Years of promoting summer activities like zip lines, trampolines, mountain biking, music and film festivals and bike and trail races appears to be bearing fruit at Western mountain resorts, according to the latest lodging survey by Denver-based Mountain Travel Research Program (MTRiP).



Average actual occupancy for the month of July was up 4.7 percent at the 16 western mountain destinations tracked by MTRiP. Moreover, data and analysis through July 31 show on-the-books occupancy for August up 7.1 percent compared to a year earlier. If that holds, it would mark the fourth consecutive year-over-year increase in monthly occupancy.

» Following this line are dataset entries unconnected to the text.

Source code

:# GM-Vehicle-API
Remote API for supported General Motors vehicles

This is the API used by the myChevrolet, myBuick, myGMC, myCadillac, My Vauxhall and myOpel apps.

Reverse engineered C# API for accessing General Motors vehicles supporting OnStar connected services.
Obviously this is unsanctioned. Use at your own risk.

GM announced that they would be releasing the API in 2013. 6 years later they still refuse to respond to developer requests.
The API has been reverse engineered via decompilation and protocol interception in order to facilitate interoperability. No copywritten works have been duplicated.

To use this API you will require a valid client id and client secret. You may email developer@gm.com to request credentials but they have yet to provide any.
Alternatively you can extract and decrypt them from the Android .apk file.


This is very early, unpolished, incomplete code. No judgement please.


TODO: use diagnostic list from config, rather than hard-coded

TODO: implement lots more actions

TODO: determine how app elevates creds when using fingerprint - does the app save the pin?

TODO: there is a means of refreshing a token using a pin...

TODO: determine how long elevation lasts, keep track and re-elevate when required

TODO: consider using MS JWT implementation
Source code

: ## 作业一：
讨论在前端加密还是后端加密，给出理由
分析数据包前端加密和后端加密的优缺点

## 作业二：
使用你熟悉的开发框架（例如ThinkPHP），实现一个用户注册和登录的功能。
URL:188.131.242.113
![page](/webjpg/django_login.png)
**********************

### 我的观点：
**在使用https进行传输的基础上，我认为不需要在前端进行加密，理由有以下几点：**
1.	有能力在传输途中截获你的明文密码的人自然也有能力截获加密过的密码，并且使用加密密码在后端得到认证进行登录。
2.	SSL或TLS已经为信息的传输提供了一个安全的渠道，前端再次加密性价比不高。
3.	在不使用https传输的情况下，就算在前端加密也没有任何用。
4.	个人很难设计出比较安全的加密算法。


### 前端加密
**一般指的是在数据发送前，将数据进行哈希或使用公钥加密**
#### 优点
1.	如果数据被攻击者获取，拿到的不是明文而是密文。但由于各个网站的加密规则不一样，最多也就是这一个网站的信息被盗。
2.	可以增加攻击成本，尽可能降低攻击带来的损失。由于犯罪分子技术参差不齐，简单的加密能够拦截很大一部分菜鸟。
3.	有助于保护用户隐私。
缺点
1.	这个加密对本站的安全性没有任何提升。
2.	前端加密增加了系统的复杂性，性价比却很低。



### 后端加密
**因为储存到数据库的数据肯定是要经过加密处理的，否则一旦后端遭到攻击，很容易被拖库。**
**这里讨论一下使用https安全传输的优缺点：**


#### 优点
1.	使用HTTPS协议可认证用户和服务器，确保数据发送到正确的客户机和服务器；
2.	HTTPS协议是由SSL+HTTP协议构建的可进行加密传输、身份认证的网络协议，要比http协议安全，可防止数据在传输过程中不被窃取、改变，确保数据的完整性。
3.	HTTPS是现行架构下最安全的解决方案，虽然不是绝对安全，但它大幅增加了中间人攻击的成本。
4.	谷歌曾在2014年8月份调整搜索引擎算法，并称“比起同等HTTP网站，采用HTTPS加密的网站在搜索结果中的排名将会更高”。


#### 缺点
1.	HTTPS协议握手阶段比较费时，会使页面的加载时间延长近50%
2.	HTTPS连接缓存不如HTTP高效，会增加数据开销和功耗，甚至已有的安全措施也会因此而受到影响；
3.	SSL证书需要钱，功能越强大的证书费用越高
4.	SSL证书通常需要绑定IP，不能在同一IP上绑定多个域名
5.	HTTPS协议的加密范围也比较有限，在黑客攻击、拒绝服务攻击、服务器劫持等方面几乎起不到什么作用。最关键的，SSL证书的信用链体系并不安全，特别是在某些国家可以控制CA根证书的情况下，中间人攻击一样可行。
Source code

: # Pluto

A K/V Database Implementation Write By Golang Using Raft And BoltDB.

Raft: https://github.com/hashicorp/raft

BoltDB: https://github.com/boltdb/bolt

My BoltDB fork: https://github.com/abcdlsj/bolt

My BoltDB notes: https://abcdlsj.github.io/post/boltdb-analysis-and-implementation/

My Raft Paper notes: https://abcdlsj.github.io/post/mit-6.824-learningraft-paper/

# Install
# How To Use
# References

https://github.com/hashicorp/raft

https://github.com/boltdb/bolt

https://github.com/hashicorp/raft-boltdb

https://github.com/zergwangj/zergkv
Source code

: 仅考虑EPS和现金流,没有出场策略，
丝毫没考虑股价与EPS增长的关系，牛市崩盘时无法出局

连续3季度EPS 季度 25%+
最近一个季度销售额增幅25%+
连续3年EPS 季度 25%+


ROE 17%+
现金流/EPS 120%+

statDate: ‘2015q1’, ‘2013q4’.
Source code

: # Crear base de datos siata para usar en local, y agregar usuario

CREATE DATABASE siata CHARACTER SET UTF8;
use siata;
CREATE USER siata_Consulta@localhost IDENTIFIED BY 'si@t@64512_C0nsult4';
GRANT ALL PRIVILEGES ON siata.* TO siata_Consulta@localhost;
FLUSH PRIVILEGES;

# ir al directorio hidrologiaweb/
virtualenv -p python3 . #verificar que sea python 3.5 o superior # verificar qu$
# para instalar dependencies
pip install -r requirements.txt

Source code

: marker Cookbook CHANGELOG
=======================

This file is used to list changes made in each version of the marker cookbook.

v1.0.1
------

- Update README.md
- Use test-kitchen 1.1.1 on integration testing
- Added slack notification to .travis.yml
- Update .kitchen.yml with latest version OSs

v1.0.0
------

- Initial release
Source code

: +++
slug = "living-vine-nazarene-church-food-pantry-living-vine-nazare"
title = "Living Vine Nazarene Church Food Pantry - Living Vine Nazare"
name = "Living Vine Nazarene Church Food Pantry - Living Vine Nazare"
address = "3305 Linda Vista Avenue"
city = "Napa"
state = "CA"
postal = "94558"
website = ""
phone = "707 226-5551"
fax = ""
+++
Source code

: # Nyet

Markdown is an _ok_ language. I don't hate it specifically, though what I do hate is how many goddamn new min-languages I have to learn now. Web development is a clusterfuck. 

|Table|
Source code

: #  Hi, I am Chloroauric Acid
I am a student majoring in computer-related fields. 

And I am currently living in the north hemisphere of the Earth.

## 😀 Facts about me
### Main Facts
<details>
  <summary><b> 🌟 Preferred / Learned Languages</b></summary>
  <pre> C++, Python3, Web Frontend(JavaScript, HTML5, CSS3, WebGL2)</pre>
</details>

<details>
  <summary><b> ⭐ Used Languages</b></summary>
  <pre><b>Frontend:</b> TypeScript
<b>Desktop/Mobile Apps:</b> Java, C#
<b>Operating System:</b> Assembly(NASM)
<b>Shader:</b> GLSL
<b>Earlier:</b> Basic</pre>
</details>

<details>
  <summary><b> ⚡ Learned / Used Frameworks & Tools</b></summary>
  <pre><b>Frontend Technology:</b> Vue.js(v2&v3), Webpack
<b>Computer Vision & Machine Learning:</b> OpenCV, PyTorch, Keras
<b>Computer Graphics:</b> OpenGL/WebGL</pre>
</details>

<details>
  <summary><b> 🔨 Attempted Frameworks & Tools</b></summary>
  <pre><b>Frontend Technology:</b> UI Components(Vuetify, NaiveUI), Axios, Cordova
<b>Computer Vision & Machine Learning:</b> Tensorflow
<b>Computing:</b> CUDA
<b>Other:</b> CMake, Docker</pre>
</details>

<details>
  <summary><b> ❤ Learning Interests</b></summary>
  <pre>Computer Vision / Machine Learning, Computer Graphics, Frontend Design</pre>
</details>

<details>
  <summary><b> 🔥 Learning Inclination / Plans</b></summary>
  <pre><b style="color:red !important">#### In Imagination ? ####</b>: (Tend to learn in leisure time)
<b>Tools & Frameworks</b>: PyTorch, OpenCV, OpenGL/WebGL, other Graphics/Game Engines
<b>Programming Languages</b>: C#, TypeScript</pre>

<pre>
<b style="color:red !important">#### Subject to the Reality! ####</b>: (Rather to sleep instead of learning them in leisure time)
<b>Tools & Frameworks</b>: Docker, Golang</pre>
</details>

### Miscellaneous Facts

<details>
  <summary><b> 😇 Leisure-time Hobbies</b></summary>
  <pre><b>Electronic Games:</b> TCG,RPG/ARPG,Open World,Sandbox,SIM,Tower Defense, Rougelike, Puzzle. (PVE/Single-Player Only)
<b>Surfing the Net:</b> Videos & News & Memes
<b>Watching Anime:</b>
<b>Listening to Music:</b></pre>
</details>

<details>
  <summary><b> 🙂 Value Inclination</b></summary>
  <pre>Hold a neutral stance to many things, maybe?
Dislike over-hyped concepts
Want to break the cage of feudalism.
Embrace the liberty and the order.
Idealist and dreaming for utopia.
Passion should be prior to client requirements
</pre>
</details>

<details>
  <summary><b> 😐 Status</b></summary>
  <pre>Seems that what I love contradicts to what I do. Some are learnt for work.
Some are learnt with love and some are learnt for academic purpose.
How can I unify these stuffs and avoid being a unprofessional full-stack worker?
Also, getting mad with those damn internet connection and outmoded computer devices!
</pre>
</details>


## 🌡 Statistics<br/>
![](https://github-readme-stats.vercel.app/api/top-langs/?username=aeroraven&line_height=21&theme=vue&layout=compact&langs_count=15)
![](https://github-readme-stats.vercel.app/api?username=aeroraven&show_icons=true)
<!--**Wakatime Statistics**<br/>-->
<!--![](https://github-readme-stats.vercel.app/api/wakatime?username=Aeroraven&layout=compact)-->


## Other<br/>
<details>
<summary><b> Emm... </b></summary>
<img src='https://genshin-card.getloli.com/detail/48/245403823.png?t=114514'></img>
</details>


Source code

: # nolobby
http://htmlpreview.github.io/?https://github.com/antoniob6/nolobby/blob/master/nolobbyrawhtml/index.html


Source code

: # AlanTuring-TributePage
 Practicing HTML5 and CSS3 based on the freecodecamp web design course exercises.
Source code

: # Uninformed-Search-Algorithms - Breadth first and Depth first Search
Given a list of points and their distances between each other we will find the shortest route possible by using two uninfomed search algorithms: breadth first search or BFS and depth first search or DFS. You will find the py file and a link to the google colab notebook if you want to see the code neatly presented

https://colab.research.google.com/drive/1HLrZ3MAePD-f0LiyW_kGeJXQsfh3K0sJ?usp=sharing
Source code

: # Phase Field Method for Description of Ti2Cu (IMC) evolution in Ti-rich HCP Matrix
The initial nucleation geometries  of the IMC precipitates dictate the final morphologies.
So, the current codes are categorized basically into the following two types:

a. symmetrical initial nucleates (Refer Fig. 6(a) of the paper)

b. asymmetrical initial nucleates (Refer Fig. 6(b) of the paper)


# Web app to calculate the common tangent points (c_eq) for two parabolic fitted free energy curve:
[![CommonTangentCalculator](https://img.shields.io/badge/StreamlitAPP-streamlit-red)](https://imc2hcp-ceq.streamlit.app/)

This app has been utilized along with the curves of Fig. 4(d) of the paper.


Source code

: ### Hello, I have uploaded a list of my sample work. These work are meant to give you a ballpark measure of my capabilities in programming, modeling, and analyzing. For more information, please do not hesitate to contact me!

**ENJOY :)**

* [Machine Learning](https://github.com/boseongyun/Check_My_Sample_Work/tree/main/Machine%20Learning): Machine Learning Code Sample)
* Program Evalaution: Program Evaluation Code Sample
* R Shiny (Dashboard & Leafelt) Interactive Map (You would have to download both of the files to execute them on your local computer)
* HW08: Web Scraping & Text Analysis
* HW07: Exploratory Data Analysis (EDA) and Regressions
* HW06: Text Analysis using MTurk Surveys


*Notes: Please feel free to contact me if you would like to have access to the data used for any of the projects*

“What we discovered this month is that some mountain destinations have fully recovered beyond pre-recession levels,” said MTRiP Director Ralf Garrison. “Unusually hot temperatures may well have helped lure visitors to the cooler mountain settings, but it appears that they also appreciate the lively summer vibe in mountain resorts and that suggests to us that mountain summers may have come of age independently of their winter foundation.”


The observation comes as resorts invest millions of dollars into new summer amenities, a trend likely to accelerate thanks to passage last fall of the Ski Area Recreational Opportunities Enhancement Act, which expands the types of outdoor recreation infrastructure resort operators can develop on land leased from the U.S. Forest Service.


“After several seasons of increasing summer strength, and the key summer months of June, July and August all but ‘in the bag,’ we are confident these increases have become a trend,” said Garrison.


Given the vagaries of weather, the housing market and consumer sentiment, the outlook for the upcoming winter is less sanguine.
“Even though pending home sales have climbed to their highest level since September 2010, in the past three years we’ve seen similar trends only to be disappointed by a new slump in the autumn,” observed MTRiP Operations Director Tom Foley. “So destinations need to be wary.”